All of lore.kernel.org
 help / color / mirror / Atom feed
From: Dave Jiang <dave.jiang@intel.com>
To: vkoul@kernel.org
Cc: Kevin Tian <kevin.tian@intel.com>, dmaengine@vger.kernel.org
Subject: [PATCH 7/7] dmaengine: idxd: handle interrupt handle revoked event
Date: Wed, 20 Oct 2021 09:54:15 -0700	[thread overview]
Message-ID: <163474885533.2608004.13540888939571807207.stgit@djiang5-desk3.ch.intel.com> (raw)
In-Reply-To: <163474864017.2608004.10983485368237365990.stgit@djiang5-desk3.ch.intel.com>

"Interrupt handle revoked" is an event that happens when the driver is
running on a guest kernel and the VM is migrated to a new machine.
The device will trigger an interrupt that signals to the guest driver
that the interrupt handles need to be replaced.

The misc irq thread function calls a helper function to handle the
event. The function uses the WQ percpu_ref to quiesce the kernel
submissions. It then replaces the interrupt handles by requesting
interrupt handle command for each I/O MSIX vector. Once the handle is
updated, the driver will unblock the submission path to allow new
submissions.

The submitter will attempt to acquire a percpu_ref before submission. When
the request fails, it will wait on the wq_resurrect 'completion'.

The driver does anticipate the possibility of descriptors being submitted
before the WQ percpu_ref is killed. If a descriptor has already been
submitted, it will return with incorrect interrupt handle status. The
descriptor will be re-submitted with the new interrupt handle on the
completion path. For descriptors with incorrect interrupt handles,
completion interrupt won't be triggered.

At the completion of the interrupt handle refresh, the handling function
will call idxd_int_handle_refresh_drain() to issue drain descriptors to
each of the wq with associated interrupt handle. The drain descriptor will have
interrupt request set but without completion record. This will ensure all
descriptors with incorrect interrupt completion handle get drained and
a completion interrupt is triggered for the guest driver to process them.
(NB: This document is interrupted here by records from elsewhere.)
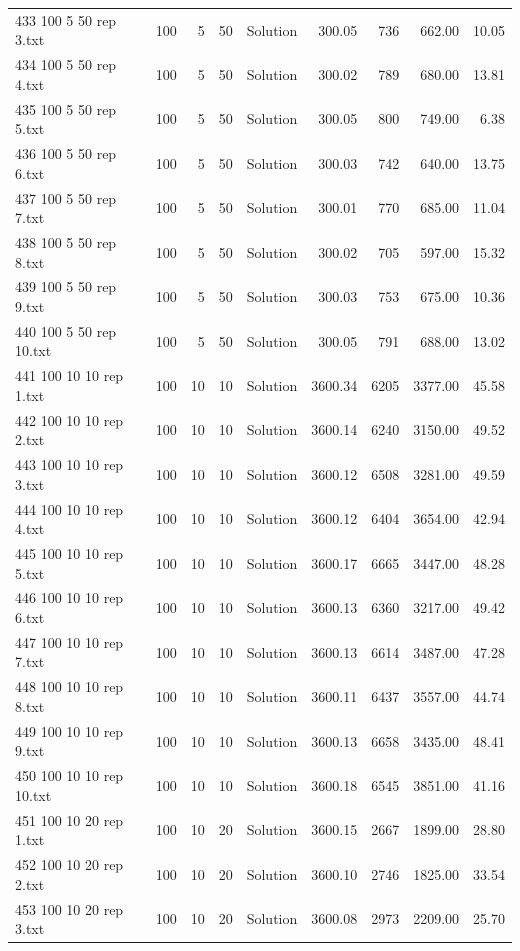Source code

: \begin{longtable}{lrrllrrrr}
433 100 5 50 rep 3.txt & 100 & 5 & 50 & Solution & 300.05 & 736 & 662.00 & 10.05\\
434 100 5 50 rep 4.txt & 100 & 5 & 50 & Solution & 300.02 & 789 & 680.00 & 13.81\\
435 100 5 50 rep 5.txt & 100 & 5 & 50 & Solution & 300.05 & 800 & 749.00 &  6.38\\
436 100 5 50 rep 6.txt & 100 & 5 & 50 & Solution & 300.03 & 742 & 640.00 & 13.75\\
437 100 5 50 rep 7.txt & 100 & 5 & 50 & Solution & 300.01 & 770 & 685.00 & 11.04\\
438 100 5 50 rep 8.txt & 100 & 5 & 50 & Solution & 300.02 & 705 & 597.00 & 15.32\\
439 100 5 50 rep 9.txt & 100 & 5 & 50 & Solution & 300.03 & 753 & 675.00 & 10.36\\
440 100 5 50 rep 10.txt & 100 & 5 & 50 & Solution & 300.05 & 791 & 688.00 & 13.02\\
441 100 10 10 rep 1.txt & 100 & 10 & 10 & Solution & 3600.34 & 6205 & 3377.00 & 45.58\\
442 100 10 10 rep 2.txt & 100 & 10 & 10 & Solution & 3600.14 & 6240 & 3150.00 & 49.52\\
443 100 10 10 rep 3.txt & 100 & 10 & 10 & Solution & 3600.12 & 6508 & 3281.00 & 49.59\\
444 100 10 10 rep 4.txt & 100 & 10 & 10 & Solution & 3600.12 & 6404 & 3654.00 & 42.94\\
445 100 10 10 rep 5.txt & 100 & 10 & 10 & Solution & 3600.17 & 6665 & 3447.00 & 48.28\\
446 100 10 10 rep 6.txt & 100 & 10 & 10 & Solution & 3600.13 & 6360 & 3217.00 & 49.42\\
447 100 10 10 rep 7.txt & 100 & 10 & 10 & Solution & 3600.13 & 6614 & 3487.00 & 47.28\\
448 100 10 10 rep 8.txt & 100 & 10 & 10 & Solution & 3600.11 & 6437 & 3557.00 & 44.74\\
449 100 10 10 rep 9.txt & 100 & 10 & 10 & Solution & 3600.13 & 6658 & 3435.00 & 48.41\\
450 100 10 10 rep 10.txt & 100 & 10 & 10 & Solution & 3600.18 & 6545 & 3851.00 & 41.16\\
451 100 10 20 rep 1.txt & 100 & 10 & 20 & Solution & 3600.15 & 2667 & 1899.00 & 28.80\\
452 100 10 20 rep 2.txt & 100 & 10 & 20 & Solution & 3600.10 & 2746 & 1825.00 & 33.54\\
453 100 10 20 rep 3.txt & 100 & 10 & 20 & Solution & 3600.08 & 2973 & 2209.00 & 25.70\\

\end{longtable}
Reviewed-by: Kevin Tian <kevin.tian@intel.com>
Co-Developed-by: Sanjay Kumar <sanjay.k.kumar@intel.com>
Signed-off-by: Dave Jiang <dave.jiang@intel.com>
---
 drivers/dma/idxd/device.c    |    6 ++
 drivers/dma/idxd/idxd.h      |    1 
 drivers/dma/idxd/init.c      |    1 
 drivers/dma/idxd/irq.c       |  137 ++++++++++++++++++++++++++++++++++++++++++
 drivers/dma/idxd/registers.h |    1 
 drivers/dma/idxd/submit.c    |   10 ++-
 6 files changed, 152 insertions(+), 4 deletions(-)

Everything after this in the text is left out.